A vision to transform the West Jefferson Hills School District into one of the top districts in the state is taking shape with many changes coming in the 2018-19 school year, leaders say.

Students head back to class on Aug. 27, and most of the changes awaiting them are the result of Superintendent Michael Ghilani and the administration’s three-year comprehensive educational plan coming to life, said Carrie Lekse, public relations coordinator.

“His goal is to catapult the district to be one of the best in Pennsylvania,” Lekse said.

Elementary schools are undergoing a reconfiguration this year, a full-day kindergarten program is debuting and every student from grade three to 12 now will have their own Chromebooks. The coming year also will include facilities upgrades, new social and emotional learning curriculum and security additions.

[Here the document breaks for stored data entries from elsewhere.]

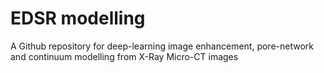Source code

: # EDSR modelling
A Github repository for deep-learning image enhancement, pore-network and continuum modelling from X-Ray Micro-CT images
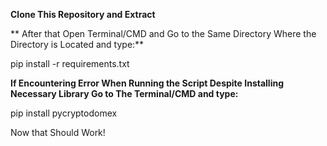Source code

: **Clone This Repository and Extract**

** After that  Open Terminal/CMD and Go to the Same Directory Where the Directory is Located and type:**

 pip install -r requirements.txt

**If Encountering Error When Running the Script Despite Installing Necessary Library Go to The Terminal/CMD and type:**

 pip install pycryptodomex

Now that Should Work!

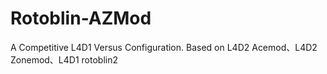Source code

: # Rotoblin-AZMod
A Competitive L4D1 Versus Configuration. Based on L4D2 Acemod、L4D2 Zonemod、L4D1 rotoblin2
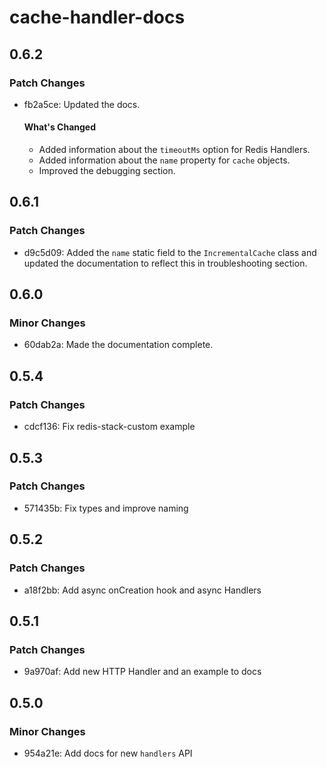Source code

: # cache-handler-docs

## 0.6.2

### Patch Changes

- fb2a5ce: Updated the docs.

  #### What's Changed

  - Added information about the `timeoutMs` option for Redis Handlers.
  - Added information about the `name` property for `cache` objects.
  - Improved the debugging section.

## 0.6.1

### Patch Changes

- d9c5d09: Added the `name` static field to the `IncrementalCache` class and updated the documentation to reflect this in troubleshooting section.

## 0.6.0

### Minor Changes

- 60dab2a: Made the documentation complete.

## 0.5.4

### Patch Changes

- cdcf136: Fix redis-stack-custom example

## 0.5.3

### Patch Changes

- 571435b: Fix types and improve naming

## 0.5.2

### Patch Changes

- a18f2bb: Add async onCreation hook and async Handlers

## 0.5.1

### Patch Changes

- 9a970af: Add new HTTP Handler and an example to docs

## 0.5.0

### Minor Changes

- 954a21e: Add docs for new `handlers` API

The district is starting its own life skills program, and the long-awaited opening of the new Thomas Jefferson High School is approaching.

Here are the details and some additional highlights:

• Starting in 2018-19, Gill Hall and McClellan elementary schools will become kindergarten through second grade only buildings, while Jefferson Elementary — which was renamed to Jefferson Hills Intermediate School this summer — will serve students in grades three to five.

The switch “maximizes personalized learning and customization to meet the needs of each student,” Lekse said. In each school, the district will integrate a “flexible block schedule with small-group instruction” with departmentalized teaching, she said.

• Another new addition this year is the switch to full-day kindergarten. There will be six full-day classes at McClellan and five at Gill Hall, Lekse said. The extra time with students will allow teachers to focus on individual needs, she said.

• The new Thomas Jefferson High School is set to open during the 2018-19 school year. Lekse said there is no definitive date for the opening.

• The district also is making headway in a 1:1 initiative, placing a Chromebook in every students’ hand in grades three to 12.

Fifth-graders through seniors will be able to take their devices home, while third- and fourth-graders will have them during the day, Lekse said.

A distribution is under way at the high school to connect kids with their devices. Parents also can purchase a $25 insurance policy to cover damage, Lekse said.

At McClellan and Gill Hall, kindergarten students through second-graders will have use of iPads. There will be one device for every two students, Lekse said.

The district is using Common Sense Media curriculum for all of the devices.

• Another new addition is the Second Step curriculum for students in kindergarten through eighth grade that will teach social and emotional learning and benchmark growth in the area.

Students will receive one lesson a week on topics including empathy, positive relationships and anti-bullying. A test will be administered three times a year to chart students’ social and emotional growth.

• The district has launched its own life skills program for kindergarten through 12th-grade students who need additional learning support, Lekse said. Staff are exploring business partnerships to give students real-world experience with the hopes of getting them employment after graduation.

• A new student information system, Skyward, is replacing PowerSchool.

• New faces at the high school include Principal Peter Murphy, who is taking the reins at Thomas Jefferson High School. Adam Knaresborough was hired as assistant principal.

• The district also is working on security and facilities upgrades, from heating and cooling upgrades at Jefferson Hills Intermediate, to all new LED lighting at McClellan, Pleasant Hills Middle School and Jefferson.

• An addition to Gill Hall Elementary is under way. It will add a classroom wing, playground reconfiguration and new playground.

• Three school police officers will join the staff this year with the intent to have one armed school police officer or school resource officer at each of the district’s five schools. There have been security camera system upgrades and the addition of access monitoring electronic door locks on every door in the district. The district also will utilize digital hall passes to better track students and provide data on pass usage.

Stephanie Hacke is a Tribune-Review contributing writer.